- Born: December 1983 (age 42)^{[citation needed]} Zhuzhou, Hunan, China
- Education: Harvard University University of Science and Technology of China
- Known for: Higher-spin theory
- Awards: New Horizons in Physics Prize
- Scientific career
- Fields: Theoretical Physics
- Workplaces: Harvard University

= Xi Yin =

Chinese-American theoretical physicist

Xi Yin (尹希 (Yǐn Xī); born December 1983 ) is a Chinese-American theoretical physicist.

==Biography==
Yin was accepted to University of Science and Technology of China in 1996, at the age of 12, and completed the (then) 5-year bachelor program in 2001. He gained a PhD at Harvard University in 2006, under the supervision of Andrew Strominger. He was a Junior Fellow at the Harvard Society of Fellows, and a Visiting Member at the Institute for Advanced Study.
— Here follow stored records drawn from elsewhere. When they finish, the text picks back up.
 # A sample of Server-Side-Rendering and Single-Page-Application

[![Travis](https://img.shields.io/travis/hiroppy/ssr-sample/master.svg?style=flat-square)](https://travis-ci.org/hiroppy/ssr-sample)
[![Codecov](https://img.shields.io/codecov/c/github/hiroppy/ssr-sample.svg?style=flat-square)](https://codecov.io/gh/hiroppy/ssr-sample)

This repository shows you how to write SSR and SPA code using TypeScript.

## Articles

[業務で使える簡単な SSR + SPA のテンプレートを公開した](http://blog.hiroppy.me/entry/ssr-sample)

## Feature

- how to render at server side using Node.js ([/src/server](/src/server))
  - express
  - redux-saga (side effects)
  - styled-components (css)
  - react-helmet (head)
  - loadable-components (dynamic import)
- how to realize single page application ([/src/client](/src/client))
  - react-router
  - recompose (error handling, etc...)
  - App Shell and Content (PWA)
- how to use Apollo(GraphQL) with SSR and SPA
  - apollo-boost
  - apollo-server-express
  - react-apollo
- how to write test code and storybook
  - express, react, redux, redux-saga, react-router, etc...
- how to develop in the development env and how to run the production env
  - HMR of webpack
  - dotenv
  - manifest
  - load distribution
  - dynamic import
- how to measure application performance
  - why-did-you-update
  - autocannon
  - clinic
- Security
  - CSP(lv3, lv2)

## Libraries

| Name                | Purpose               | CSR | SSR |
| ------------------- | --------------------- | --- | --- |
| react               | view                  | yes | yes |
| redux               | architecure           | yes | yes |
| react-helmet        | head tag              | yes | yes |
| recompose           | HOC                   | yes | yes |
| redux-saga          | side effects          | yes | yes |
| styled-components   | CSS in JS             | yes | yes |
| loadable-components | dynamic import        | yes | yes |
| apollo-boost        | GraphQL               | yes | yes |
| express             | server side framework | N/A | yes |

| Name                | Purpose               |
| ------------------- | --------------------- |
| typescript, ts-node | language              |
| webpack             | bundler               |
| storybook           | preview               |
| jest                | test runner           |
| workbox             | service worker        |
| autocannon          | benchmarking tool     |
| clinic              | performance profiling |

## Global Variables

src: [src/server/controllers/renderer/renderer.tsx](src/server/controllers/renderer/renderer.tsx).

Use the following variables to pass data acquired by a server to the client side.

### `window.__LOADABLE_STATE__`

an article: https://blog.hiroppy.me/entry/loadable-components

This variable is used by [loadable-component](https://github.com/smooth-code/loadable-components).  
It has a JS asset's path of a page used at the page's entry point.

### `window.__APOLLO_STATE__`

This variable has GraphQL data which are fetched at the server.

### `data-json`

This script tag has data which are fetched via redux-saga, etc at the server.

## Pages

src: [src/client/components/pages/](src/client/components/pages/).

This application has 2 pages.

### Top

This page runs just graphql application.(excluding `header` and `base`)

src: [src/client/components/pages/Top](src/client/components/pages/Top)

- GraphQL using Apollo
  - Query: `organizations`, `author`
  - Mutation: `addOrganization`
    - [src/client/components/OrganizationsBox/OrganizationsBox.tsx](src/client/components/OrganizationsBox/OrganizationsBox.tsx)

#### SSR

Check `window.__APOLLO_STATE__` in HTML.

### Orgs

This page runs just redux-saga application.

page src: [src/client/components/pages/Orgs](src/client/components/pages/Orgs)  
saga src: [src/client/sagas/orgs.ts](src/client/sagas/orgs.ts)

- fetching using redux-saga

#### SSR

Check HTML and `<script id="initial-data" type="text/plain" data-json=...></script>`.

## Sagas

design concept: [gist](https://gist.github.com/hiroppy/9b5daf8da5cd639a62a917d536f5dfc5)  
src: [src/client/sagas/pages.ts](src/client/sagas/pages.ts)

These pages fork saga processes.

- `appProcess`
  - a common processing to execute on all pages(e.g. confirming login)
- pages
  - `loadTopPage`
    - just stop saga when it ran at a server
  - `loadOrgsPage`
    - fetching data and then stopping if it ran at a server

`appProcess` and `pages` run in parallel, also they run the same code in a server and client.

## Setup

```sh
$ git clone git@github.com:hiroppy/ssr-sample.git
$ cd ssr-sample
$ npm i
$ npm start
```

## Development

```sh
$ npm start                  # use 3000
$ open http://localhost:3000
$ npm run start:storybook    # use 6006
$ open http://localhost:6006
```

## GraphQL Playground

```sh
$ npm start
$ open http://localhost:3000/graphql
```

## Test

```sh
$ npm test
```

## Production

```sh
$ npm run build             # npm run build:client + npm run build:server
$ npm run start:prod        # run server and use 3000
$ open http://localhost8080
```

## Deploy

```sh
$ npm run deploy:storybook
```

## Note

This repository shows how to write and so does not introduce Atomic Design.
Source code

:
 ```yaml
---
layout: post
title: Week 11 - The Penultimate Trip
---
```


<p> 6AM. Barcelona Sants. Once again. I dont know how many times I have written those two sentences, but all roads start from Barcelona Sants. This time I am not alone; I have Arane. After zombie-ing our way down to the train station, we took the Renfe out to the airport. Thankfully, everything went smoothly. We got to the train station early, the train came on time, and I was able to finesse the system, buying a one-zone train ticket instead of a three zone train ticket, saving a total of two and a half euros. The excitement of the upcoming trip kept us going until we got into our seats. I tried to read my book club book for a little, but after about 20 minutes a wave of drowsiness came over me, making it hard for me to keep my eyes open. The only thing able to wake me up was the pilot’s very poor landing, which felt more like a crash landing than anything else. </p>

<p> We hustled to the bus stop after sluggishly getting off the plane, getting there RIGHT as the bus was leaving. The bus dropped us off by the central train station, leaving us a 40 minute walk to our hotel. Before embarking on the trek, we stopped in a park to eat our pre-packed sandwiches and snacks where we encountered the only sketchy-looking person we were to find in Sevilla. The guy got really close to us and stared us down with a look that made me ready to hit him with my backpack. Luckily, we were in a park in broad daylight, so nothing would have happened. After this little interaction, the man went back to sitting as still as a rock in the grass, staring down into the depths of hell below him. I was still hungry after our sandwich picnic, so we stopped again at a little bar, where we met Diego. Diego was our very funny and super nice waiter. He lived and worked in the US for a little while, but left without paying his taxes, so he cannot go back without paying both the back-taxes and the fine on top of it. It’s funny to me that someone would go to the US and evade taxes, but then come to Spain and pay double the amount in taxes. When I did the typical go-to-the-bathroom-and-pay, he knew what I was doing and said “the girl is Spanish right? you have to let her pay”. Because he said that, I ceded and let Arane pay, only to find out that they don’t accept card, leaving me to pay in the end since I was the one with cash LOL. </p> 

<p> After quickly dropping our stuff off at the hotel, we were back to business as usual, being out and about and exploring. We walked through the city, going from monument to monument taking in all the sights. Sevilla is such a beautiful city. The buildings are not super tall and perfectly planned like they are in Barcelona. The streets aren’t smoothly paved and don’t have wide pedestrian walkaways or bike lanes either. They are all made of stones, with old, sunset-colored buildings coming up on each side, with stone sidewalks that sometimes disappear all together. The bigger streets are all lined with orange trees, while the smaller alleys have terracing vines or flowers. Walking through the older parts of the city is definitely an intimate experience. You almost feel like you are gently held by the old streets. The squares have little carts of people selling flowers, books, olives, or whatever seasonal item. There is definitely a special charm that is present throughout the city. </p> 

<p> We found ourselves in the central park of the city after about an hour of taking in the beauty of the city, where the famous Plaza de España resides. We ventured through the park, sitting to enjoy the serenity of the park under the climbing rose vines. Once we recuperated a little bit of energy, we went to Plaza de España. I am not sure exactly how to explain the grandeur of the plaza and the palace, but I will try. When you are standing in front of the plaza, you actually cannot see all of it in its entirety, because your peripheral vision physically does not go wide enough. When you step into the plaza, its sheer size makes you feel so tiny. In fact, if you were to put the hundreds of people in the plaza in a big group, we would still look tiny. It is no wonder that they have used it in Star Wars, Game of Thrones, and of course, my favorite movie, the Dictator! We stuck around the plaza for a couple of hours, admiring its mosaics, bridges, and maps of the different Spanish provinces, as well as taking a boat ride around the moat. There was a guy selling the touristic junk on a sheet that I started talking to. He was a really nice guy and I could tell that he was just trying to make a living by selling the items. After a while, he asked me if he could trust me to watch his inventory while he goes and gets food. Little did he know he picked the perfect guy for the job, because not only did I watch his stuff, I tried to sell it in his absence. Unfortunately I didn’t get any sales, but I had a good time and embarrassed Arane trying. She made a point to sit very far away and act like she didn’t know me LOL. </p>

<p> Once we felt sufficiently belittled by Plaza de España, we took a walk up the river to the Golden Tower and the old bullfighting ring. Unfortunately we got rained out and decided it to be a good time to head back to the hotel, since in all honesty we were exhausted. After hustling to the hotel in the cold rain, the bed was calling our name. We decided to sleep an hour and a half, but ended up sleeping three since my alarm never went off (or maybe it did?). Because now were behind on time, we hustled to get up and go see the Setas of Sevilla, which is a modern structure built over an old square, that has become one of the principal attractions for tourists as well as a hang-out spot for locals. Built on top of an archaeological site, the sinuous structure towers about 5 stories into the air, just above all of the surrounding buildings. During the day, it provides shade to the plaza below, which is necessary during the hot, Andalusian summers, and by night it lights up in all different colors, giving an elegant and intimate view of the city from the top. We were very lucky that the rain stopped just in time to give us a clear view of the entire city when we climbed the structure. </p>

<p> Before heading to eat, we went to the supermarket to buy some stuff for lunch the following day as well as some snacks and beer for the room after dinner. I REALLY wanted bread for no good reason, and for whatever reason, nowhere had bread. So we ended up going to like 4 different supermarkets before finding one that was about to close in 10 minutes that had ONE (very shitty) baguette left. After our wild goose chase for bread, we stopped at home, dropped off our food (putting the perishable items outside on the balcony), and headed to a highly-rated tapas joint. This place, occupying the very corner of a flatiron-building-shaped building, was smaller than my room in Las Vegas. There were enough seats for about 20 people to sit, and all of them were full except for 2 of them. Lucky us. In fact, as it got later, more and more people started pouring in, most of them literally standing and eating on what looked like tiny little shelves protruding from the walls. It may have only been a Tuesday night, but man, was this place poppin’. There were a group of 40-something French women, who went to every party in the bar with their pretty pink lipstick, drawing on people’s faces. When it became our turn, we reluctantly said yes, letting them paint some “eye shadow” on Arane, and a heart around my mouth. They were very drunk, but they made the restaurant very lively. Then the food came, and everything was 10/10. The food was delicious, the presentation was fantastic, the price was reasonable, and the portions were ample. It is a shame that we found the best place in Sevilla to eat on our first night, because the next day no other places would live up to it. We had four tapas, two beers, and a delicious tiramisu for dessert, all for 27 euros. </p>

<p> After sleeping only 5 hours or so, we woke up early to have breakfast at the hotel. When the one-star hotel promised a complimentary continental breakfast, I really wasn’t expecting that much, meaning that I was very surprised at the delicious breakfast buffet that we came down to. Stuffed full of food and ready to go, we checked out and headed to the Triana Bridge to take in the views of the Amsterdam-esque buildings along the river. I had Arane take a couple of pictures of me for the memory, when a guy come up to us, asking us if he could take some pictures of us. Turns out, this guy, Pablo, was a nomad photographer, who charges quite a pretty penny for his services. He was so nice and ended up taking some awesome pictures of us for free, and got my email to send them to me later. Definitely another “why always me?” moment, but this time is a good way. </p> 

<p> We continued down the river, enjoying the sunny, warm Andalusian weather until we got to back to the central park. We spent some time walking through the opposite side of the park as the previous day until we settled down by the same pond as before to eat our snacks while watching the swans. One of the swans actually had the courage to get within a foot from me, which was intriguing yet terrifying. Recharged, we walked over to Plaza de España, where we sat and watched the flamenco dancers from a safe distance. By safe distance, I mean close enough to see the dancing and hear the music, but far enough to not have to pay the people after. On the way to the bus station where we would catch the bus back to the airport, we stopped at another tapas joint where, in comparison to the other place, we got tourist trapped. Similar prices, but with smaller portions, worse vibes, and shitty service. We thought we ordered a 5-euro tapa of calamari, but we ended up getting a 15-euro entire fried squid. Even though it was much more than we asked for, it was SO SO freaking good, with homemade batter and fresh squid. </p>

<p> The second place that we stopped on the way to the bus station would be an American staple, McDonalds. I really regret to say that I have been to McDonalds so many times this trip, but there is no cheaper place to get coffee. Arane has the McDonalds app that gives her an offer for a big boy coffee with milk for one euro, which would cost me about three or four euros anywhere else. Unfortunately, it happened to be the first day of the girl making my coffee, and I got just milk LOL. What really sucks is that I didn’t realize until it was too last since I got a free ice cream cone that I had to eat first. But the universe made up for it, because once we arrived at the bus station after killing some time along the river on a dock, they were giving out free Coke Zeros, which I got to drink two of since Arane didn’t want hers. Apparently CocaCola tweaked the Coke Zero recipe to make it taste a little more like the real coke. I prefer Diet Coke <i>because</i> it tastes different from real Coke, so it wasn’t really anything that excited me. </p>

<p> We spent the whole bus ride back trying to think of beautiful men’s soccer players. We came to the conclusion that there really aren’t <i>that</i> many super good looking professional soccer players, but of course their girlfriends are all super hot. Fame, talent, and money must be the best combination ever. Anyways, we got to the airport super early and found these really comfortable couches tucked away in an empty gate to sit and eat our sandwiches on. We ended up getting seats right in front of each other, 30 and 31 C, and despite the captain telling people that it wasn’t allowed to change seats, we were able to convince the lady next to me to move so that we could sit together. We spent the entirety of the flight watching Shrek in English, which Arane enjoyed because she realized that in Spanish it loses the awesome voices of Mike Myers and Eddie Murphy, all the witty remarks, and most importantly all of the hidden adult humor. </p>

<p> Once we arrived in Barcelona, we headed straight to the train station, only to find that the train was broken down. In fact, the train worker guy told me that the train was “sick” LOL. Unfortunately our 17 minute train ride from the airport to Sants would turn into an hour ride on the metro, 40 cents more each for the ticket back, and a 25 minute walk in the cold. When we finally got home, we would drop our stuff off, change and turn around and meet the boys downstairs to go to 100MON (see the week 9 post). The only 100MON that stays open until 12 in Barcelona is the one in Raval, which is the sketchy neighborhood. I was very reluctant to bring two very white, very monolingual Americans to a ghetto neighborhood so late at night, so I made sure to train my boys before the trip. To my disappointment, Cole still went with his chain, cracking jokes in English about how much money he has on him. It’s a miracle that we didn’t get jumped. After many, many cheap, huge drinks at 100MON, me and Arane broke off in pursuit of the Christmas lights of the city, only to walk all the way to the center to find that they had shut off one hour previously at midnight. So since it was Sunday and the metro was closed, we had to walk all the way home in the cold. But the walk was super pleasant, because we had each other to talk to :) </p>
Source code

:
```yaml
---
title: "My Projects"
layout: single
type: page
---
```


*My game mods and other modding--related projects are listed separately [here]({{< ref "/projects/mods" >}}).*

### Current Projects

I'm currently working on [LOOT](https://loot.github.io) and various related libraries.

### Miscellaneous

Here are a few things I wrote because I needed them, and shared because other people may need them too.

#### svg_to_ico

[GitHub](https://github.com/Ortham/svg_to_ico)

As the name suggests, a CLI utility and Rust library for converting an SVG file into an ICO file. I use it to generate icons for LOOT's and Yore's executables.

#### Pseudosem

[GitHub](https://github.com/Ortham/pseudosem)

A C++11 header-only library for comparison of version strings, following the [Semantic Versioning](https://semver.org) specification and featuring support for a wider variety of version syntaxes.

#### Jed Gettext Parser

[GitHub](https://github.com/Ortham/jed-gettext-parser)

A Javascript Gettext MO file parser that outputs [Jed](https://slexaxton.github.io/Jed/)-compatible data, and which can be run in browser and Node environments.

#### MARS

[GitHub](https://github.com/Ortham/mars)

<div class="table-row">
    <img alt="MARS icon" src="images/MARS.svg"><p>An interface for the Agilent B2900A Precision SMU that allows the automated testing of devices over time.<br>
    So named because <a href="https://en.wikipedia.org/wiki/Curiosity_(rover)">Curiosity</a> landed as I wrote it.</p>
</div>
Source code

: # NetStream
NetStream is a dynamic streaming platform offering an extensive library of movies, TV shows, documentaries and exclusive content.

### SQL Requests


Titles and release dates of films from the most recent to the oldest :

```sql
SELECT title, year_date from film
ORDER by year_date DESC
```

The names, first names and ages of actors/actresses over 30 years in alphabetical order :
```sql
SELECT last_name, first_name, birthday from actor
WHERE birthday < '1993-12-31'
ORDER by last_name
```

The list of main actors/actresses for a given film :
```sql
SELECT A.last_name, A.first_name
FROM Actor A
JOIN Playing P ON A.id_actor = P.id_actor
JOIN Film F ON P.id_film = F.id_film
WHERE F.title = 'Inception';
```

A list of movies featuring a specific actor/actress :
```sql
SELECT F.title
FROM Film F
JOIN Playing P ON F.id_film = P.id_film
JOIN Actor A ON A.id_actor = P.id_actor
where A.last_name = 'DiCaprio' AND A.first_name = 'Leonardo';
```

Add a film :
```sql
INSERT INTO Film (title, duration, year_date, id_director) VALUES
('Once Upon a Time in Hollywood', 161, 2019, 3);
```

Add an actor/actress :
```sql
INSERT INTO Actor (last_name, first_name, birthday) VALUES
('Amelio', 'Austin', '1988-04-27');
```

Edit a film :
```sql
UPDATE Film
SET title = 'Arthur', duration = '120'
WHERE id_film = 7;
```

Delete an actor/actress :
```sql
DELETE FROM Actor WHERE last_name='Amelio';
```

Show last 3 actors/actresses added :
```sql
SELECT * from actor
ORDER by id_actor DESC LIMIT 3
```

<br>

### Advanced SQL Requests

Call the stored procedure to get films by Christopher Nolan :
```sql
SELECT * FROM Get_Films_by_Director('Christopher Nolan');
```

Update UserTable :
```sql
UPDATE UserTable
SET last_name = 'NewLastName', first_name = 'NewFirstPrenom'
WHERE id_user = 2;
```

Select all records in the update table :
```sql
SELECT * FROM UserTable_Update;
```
He joined the Harvard faculty in 2008, and is now a Professor of Physics.

Yin is a recipient of NSF CAREER Award, Sloan Research Fellowship, and New Horizons in Physics Prize. He is a Simons Investigator, and a principal investigator of the Simons Bootstrap Collaboration.

Yin ran the Boston marathon three times, and completed the Leadville Trail 100 Run in 2011.